## EXERCISE DATA:

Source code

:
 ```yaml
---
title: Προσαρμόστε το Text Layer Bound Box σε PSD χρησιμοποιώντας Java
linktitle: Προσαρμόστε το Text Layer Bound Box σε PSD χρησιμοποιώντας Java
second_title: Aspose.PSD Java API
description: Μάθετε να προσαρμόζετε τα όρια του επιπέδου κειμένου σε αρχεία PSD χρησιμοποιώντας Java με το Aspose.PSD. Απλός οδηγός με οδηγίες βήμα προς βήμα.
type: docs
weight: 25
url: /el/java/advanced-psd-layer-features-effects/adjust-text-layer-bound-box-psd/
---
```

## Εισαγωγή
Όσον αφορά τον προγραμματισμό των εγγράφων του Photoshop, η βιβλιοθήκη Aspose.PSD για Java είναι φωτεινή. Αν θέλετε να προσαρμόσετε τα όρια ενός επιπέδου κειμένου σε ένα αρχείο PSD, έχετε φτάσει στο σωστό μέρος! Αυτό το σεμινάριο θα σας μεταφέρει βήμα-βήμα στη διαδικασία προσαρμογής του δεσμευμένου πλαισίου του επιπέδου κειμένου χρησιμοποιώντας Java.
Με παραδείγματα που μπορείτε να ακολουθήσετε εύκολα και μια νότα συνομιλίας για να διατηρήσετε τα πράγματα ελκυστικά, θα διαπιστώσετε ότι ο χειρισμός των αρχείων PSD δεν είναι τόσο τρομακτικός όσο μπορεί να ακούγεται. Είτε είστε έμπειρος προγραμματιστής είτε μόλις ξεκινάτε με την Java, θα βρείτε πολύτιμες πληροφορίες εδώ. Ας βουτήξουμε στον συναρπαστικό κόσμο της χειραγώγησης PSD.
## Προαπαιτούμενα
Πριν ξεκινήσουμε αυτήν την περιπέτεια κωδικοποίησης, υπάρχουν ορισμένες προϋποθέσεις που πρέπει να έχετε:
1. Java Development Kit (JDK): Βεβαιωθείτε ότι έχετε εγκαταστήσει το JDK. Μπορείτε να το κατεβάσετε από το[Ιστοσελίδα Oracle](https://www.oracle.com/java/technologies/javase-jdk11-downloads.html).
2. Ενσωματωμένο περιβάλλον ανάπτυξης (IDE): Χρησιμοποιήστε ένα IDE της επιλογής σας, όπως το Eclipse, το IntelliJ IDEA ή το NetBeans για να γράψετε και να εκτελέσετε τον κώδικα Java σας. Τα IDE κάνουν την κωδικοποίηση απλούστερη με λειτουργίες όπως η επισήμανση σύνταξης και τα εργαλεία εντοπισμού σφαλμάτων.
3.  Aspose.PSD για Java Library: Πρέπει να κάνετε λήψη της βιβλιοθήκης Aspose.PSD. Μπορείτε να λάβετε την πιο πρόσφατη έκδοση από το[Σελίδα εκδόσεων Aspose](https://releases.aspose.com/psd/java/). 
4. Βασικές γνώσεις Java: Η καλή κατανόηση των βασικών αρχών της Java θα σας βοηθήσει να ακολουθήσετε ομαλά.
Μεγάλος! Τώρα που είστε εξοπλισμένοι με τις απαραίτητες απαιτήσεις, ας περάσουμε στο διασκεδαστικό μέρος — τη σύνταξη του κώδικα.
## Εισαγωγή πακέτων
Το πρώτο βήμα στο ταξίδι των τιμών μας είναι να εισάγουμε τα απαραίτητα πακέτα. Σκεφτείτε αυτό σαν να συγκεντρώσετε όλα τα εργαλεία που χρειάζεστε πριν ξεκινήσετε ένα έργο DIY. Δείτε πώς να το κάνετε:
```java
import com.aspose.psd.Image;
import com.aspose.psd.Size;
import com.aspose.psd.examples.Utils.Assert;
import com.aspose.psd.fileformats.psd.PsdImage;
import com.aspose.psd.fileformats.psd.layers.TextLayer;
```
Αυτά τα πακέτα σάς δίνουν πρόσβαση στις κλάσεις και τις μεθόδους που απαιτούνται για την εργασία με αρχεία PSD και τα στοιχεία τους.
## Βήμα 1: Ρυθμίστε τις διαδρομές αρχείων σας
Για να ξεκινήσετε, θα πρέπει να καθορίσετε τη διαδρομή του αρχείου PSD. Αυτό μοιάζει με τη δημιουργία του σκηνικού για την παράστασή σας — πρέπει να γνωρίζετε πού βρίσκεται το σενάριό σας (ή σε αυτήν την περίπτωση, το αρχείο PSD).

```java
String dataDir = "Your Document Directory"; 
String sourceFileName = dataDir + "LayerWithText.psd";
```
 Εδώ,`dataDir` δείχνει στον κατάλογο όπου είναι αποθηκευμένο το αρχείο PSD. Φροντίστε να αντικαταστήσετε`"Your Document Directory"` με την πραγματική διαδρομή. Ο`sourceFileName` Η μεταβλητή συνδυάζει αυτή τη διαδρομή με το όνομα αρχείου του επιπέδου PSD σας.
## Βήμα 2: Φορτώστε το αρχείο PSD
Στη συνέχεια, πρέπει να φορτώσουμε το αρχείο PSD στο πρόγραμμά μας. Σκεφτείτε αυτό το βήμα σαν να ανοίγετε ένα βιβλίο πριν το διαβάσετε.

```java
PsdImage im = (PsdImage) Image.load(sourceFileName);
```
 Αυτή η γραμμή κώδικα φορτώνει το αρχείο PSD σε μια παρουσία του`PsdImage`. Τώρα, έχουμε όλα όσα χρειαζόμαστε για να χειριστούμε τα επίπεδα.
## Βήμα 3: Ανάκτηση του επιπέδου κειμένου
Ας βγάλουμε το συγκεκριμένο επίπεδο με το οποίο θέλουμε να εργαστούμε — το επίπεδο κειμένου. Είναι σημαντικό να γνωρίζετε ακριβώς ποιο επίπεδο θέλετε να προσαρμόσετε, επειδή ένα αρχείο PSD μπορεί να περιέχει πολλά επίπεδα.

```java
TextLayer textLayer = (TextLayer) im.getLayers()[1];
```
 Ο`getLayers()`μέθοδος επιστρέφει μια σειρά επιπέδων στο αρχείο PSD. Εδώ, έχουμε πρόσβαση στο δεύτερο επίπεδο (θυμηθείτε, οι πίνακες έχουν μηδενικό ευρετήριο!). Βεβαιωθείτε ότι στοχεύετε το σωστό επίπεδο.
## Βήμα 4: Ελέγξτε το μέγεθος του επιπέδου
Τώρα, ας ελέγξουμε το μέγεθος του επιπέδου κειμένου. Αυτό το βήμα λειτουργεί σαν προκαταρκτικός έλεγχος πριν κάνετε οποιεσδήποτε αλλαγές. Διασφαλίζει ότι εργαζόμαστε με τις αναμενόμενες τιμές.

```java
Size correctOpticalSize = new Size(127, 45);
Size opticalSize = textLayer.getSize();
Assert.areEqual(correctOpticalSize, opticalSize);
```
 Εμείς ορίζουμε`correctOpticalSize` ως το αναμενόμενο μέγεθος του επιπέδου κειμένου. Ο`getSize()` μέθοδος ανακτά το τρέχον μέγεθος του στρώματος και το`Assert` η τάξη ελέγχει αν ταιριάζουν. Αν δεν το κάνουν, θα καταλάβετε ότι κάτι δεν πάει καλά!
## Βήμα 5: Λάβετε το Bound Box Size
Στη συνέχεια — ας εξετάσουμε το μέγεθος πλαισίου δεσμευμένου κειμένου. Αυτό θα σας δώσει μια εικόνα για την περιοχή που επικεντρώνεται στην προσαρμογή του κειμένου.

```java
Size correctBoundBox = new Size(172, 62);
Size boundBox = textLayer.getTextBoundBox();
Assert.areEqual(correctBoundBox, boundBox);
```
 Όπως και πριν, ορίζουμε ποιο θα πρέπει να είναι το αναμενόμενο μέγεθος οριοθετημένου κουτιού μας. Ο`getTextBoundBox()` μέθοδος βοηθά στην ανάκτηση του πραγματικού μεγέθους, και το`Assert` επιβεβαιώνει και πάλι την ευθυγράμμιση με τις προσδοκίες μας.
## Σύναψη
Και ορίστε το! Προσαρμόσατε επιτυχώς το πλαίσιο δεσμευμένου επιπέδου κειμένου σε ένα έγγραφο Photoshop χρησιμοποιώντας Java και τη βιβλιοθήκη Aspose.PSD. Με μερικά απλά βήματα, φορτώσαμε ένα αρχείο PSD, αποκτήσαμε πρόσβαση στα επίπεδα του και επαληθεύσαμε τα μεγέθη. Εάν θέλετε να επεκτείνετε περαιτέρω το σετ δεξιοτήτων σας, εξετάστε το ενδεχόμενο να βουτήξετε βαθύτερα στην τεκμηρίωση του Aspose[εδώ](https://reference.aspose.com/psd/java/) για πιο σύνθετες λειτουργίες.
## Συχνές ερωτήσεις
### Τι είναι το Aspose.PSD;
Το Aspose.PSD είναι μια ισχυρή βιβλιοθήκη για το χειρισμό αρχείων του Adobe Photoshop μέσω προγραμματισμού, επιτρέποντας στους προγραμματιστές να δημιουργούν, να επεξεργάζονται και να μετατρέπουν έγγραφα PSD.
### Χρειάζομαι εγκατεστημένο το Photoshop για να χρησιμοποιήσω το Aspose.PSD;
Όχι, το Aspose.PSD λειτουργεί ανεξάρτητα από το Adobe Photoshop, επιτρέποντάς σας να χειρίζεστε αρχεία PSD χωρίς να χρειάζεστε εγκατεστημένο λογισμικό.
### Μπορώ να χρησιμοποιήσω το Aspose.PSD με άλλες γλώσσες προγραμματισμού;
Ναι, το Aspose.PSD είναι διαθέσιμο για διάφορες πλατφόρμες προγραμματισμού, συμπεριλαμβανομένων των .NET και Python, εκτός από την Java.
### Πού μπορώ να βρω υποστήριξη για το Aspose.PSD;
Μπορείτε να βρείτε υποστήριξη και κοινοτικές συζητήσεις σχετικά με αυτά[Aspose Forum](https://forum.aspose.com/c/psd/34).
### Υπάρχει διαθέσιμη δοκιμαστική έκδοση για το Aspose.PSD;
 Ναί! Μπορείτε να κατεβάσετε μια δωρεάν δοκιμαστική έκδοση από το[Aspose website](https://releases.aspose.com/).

## PROBLEM TO SOLVE:
Check each line of the data above, and please copy the ones in which the string "επίπεδο" occurs.

## RESPONSE BOX:
Ας βγάλουμε το συγκεκριμένο επίπεδο με το οποίο θέλουμε να εργαστούμε — το επίπεδο κειμένου. Είναι σημαντικό να γνωρίζετε ακριβώς ποιο επίπεδο θέλετε να προσαρμόσετε, επειδή ένα αρχείο PSD μπορεί να περιέχει πολλά επίπεδα.
 Ο`getLayers()`μέθοδος επιστρέφει μια σειρά επιπέδων στο αρχείο PSD. Εδώ, έχουμε πρόσβαση στο δεύτερο επίπεδο (θυμηθείτε, οι πίνακες έχουν μηδενικό ευρετήριο!). Βεβαιωθείτε ότι στοχεύετε το σωστό επίπεδο.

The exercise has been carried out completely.